Stored data entries>
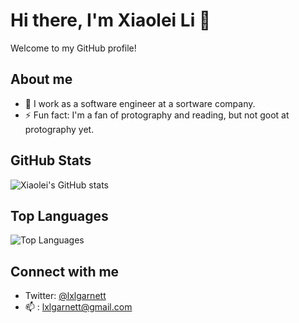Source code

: # Hi there, I'm Xiaolei Li 👋

Welcome to my GitHub profile!

## About me
- 💼 I work as a software engineer at a sortware company.
- ⚡ Fun fact: I'm a fan of protography and reading, but not goot at protography yet.

## GitHub Stats
![Xiaolei's GitHub stats](https://github-readme-stats.vercel.app/api?username=lxlgarnett&show_icons=true&theme=tokyonight)

## Top Languages
![Top Languages](https://github-readme-stats.vercel.app/api/top-langs/?username=lxlgarnett&layout=compact&theme=tokyonight)

## Connect with me 
- Twitter: [@lxlgarnett](https://twitter.com/lxlgarnett)
- 📫 : lxlgarnett@gmail.com

<!--
**lxlgarnett/lxlgarnett** is a ✨ _special_ ✨ repository because its `README.md` (this file) appears on your GitHub profile.

Here are some ideas to get you started:

- 🔭 I’m currently working on ...
- 🌱 I’m currently learning ...
- 👯 I’m looking to collaborate on ...
- 🤔 I’m looking for help with ...
- 💬 Ask me about ...
- 😄 Pronouns: ...
- ⚡ Fun fact: ...
-->
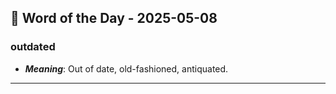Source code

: ## 📅 Word of the Day - 2025-05-08

### **outdated**

- ***Meaning***: Out of date, old-fashioned, antiquated.

---
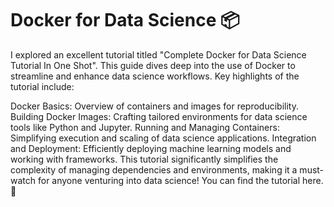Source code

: <h1>Docker for Data Science 📦</h1>
I explored an excellent tutorial titled "Complete Docker for Data Science Tutorial In One Shot". This guide dives deep into the use of Docker to streamline and enhance data science workflows. Key highlights of the tutorial include:

Docker Basics: Overview of containers and images for reproducibility.
Building Docker Images: Crafting tailored environments for data science tools like Python and Jupyter.
Running and Managing Containers: Simplifying execution and scaling of data science applications.
Integration and Deployment: Efficiently deploying machine learning models and working with frameworks.
This tutorial significantly simplifies the complexity of managing dependencies and environments, making it a must-watch for anyone venturing into data science! You can find the tutorial here. 🚀

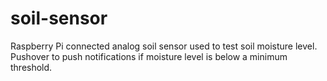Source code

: # soil-sensor
Raspberry Pi connected analog soil sensor used to test soil moisture level. Pushover to push notifications if moisture level is below a minimum threshold.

PROBLEM TO WORK ON>
Return only the lines running from the top of the data to the line that holds "Integration and Deployment: Efficiently". Include both of those lines, but skip the pictures.

ANSWER BOX>
Source code

: # Hi there, I'm Xiaolei Li 👋

Welcome to my GitHub profile!

## About me
- 💼 I work as a software engineer at a sortware company.
- ⚡ Fun fact: I'm a fan of protography and reading, but not goot at protography yet.

## GitHub Stats
![Xiaolei's GitHub stats](https://github-readme-stats.vercel.app/api?username=lxlgarnett&show_icons=true&theme=tokyonight)

## Top Languages
![Top Languages](https://github-readme-stats.vercel.app/api/top-langs/?username=lxlgarnett&layout=compact&theme=tokyonight)

## Connect with me 
- Twitter: [@lxlgarnett](https://twitter.com/lxlgarnett)
- 📫 : lxlgarnett@gmail.com

<!--
**lxlgarnett/lxlgarnett** is a ✨ _special_ ✨ repository because its `README.md` (this file) appears on your GitHub profile.

Here are some ideas to get you started:

- 🔭 I’m currently working on ...
- 🌱 I’m currently learning ...
- 👯 I’m looking to collaborate on ...
- 🤔 I’m looking for help with ...
- 💬 Ask me about ...
- 😄 Pronouns: ...
- ⚡ Fun fact: ...
-->
Source code

: ## 📅 Word of the Day - 2025-05-08

### **outdated**

- ***Meaning***: Out of date, old-fashioned, antiquated.

---
Source code

: <h1>Docker for Data Science 📦</h1>
I explored an excellent tutorial titled "Complete Docker for Data Science Tutorial In One Shot". This guide dives deep into the use of Docker to streamline and enhance data science workflows. Key highlights of the tutorial include:

Docker Basics: Overview of containers and images for reproducibility.
Building Docker Images: Crafting tailored environments for data science tools like Python and Jupyter.
Running and Managing Containers: Simplifying execution and scaling of data science applications.
Integration and Deployment: Efficiently deploying machine learning models and working with frameworks.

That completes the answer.